1994 play by Kevin Elyot

My Night with Reg is a play by British playwright Kevin Elyot which was produced in 1994 by the Royal Court Theatre, London, directed by Roger Michell. The production later transferred to the West End.

Set entirely among London's gay community in the mid-1980s against the background of the mounting AIDS crisis, My Night with Reg follows the ups and downs of a circle of gay friends over a period of several years. One of the group, the Reg mentioned in the title, is not a character in the play but the whole plot revolves around his apparent promiscuity and the chain reaction of deception and betrayal set off by it.

==Plot summary==
All three scenes are set in the sitting room of Guy's London apartment: during Guy's flatwarming party (Scene 1); after Reg's funeral, some years later (Scene 2); and after Guy's funeral (Scene 3).

The group, most of them in their thirties, meet at irregular intervals, often at Guy's place. Guy himself is a lonely man. Ever since their university days, he has had a crush on John, but he has never dared to tell him about it. Rather, he lives a solitary life, which he only spices up with phone sex and an occasional visit to a gay pub – that is where he meets 18-year-old Eric, who then helps him decorate his new flat. On holiday on the island of Lanzarote, he meets a gay man who eventually forces himself on Guy and has unprotected sex with him. At his flatwarming party, he has just come back from his holiday and is still quite shocked about what happened. It is hard for him not to start crying when, as a present, John gives him a cookery book specialising in dishes for one.

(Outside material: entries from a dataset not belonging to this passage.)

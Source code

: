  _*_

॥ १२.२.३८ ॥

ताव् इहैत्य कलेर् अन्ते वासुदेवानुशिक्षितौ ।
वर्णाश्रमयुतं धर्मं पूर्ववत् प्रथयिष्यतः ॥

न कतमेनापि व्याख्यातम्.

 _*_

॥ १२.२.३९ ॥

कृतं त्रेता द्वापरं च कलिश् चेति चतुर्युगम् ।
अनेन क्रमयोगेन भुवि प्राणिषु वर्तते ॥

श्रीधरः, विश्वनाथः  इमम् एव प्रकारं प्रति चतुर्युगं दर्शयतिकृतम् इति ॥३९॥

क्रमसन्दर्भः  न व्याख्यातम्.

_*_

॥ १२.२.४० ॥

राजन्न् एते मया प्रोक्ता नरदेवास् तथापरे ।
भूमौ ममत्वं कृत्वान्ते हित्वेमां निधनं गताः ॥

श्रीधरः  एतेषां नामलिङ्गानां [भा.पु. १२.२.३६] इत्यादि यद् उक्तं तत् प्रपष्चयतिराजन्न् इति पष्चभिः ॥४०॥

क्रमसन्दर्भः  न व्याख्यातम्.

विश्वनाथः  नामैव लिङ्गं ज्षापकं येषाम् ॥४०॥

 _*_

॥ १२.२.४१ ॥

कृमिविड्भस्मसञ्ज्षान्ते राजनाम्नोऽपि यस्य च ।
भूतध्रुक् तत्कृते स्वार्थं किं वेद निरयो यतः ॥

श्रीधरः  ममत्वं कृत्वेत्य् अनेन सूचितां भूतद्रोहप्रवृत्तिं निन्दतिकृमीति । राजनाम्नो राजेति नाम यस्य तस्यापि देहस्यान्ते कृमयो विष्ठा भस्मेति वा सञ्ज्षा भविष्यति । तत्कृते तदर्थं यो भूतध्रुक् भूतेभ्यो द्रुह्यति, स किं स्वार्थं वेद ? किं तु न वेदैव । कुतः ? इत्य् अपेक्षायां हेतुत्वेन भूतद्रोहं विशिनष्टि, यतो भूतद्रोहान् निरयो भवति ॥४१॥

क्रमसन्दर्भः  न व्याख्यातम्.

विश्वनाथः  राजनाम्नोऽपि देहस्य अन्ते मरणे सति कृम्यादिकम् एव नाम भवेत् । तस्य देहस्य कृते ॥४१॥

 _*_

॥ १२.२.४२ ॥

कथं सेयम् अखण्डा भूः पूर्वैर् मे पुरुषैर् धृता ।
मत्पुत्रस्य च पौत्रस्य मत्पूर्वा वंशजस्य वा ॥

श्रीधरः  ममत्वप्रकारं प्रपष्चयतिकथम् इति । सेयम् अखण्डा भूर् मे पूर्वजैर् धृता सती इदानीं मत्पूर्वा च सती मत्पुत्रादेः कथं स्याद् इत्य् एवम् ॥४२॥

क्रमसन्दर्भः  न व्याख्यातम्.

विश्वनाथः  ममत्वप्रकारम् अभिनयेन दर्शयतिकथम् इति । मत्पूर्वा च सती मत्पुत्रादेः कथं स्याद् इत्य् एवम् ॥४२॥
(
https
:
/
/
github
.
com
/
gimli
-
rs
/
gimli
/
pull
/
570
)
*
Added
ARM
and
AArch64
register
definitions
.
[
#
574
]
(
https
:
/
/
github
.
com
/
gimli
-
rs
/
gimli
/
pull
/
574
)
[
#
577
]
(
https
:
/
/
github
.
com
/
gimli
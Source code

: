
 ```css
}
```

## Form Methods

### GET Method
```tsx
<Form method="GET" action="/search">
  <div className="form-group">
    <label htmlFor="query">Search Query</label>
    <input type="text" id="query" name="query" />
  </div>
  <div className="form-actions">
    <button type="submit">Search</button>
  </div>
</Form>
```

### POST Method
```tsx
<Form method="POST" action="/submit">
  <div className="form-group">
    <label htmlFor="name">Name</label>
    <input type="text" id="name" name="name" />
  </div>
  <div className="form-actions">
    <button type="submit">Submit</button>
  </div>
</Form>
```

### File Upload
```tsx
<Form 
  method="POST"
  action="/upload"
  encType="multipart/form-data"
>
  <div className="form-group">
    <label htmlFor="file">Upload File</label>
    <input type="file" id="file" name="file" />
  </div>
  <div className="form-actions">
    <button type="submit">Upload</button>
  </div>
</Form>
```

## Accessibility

The most popular of the gay circle is Reg, who is conspicuously absent from the party. Reg has had a long-term relationship with Daniel, but Daniel himself suspects Reg of occasionally being unfaithful to him. In fact Reg seems to be sleeping with every man he can get hold of (as it seems, even with the vicar). In the course of the play, John, Benny and even his seemingly faithful companion Bernie have secret sex with Reg. They all confide in Guy. It hurts Guy most to hear that John – whom he himself fancies – is having an affair with Reg, thus betraying their mutual friend Daniel. After his fling with Reg, Benny panics because he thinks he might have contracted HIV, but he does not confess it to his partner, Bernie.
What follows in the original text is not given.